Terahertz wave which can provide innovative sensing and imaging techniques can obtain spectroscopic information unavailable at other wavelengths. The terahertz air-biased-coherent-detection (ABCD) method can achieve the third-order nonlinear susceptibility tensor to produce field-induced optical second harmonic photons. Therefore, the intense terahertz wave generated and detected by the laser-induced air plasma provides a promising ultra-broadband terahertz source and sensor for spectroscopy and imaging technique. Aiming at that purpose, an understanding of the frequency spectrum characterization of terahertz pulse is crucial.

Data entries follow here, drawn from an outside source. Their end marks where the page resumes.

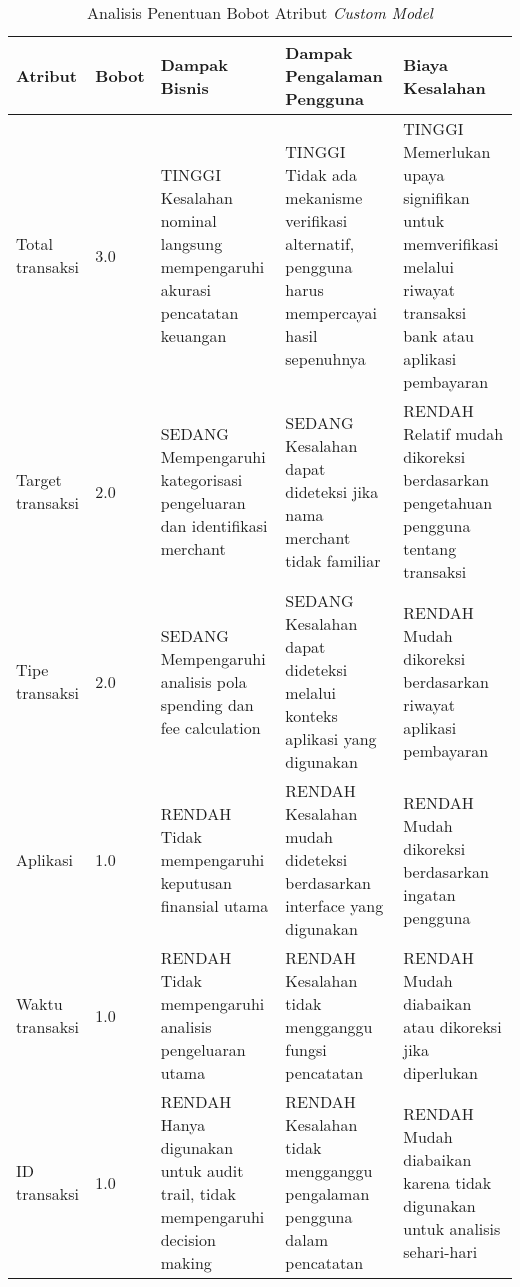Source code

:\begin{table}[h!]
    \centering
    \caption{Analisis Penentuan Bobot Atribut \emph{Custom Model}}
    \label{tab:risk-impact-custom-model}
    \begin{tabularx}{\textwidth}{|p{1.5cm}|p{1cm}|X|X|X|}
        \hline
        \textbf{Atribut} & \textbf{Bobot} & \textbf{Dampak Bisnis} & \textbf{Dampak Pengalaman Pengguna} & \textbf{Biaya Kesalahan} \\ \hline
        Total transaksi & 3.0 & TINGGI \newline Kesalahan nominal langsung mempengaruhi akurasi pencatatan keuangan & TINGGI \newline Tidak ada mekanisme verifikasi alternatif, pengguna harus mempercayai hasil sepenuhnya & TINGGI \newline Memerlukan upaya signifikan untuk memverifikasi melalui riwayat transaksi bank atau aplikasi pembayaran \\ \hline
        Target transaksi & 2.0 & SEDANG \newline  Mempengaruhi kategorisasi pengeluaran dan identifikasi merchant & SEDANG \newline  Kesalahan dapat dideteksi jika nama merchant tidak familiar & RENDAH \newline  Relatif mudah dikoreksi berdasarkan pengetahuan pengguna tentang transaksi \\ \hline
        Tipe transaksi & 2.0 & SEDANG \newline  Mempengaruhi analisis pola spending dan fee calculation & SEDANG \newline  Kesalahan dapat dideteksi melalui konteks aplikasi yang digunakan & RENDAH \newline  Mudah dikoreksi berdasarkan riwayat aplikasi pembayaran \\ \hline
        Aplikasi & 1.0 & RENDAH \newline  Tidak mempengaruhi keputusan finansial utama & RENDAH \newline Kesalahan mudah dideteksi berdasarkan interface yang digunakan & RENDAH \newline  Mudah dikoreksi berdasarkan ingatan pengguna \\ \hline
        Waktu transaksi & 1.0 & RENDAH \newline  Tidak mempengaruhi analisis pengeluaran utama & RENDAH \newline  Kesalahan tidak mengganggu fungsi pencatatan & RENDAH \newline  Mudah diabaikan atau dikoreksi jika diperlukan \\ \hline
        ID transaksi & 1.0 & RENDAH \newline  Hanya digunakan untuk audit trail, tidak mempengaruhi decision making & RENDAH \newline  Kesalahan tidak mengganggu pengalaman pengguna dalam pencatatan & RENDAH \newline  Mudah diabaikan karena tidak digunakan untuk analisis sehari-hari \\ \hline
    \end{tabularx}
\end{table}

In this work, we investigated the variation of the THz pulse bandwidth measured through the third harmonic generation using the coherent detection scheme, by increasing the optical probe pulse power and biased electric field. A bandwidth broadening of the measured THz pulse is observed by increasing either the probe pulse power or the bias voltage strength. We speculate that a pulse shape change of the probe beam and a saturation effect during the second-harmonic generation might cause the bandwidth broaden with probe power. To further investigate the mechanism, we fixed the power of probe laser at 150mW and changed the bias voltage. The results show that the frequency spectrum width becomes wider gradually with the increasing of the bias voltage. A theoretical explaination shows that the bandwidth broadening with bias field might be introduced by a pulse shape change of the bias field induced second harmonic wave. This study reveals that we can control THz intensity and bandwidth by changing probe power and bias voltage in the ABCD system.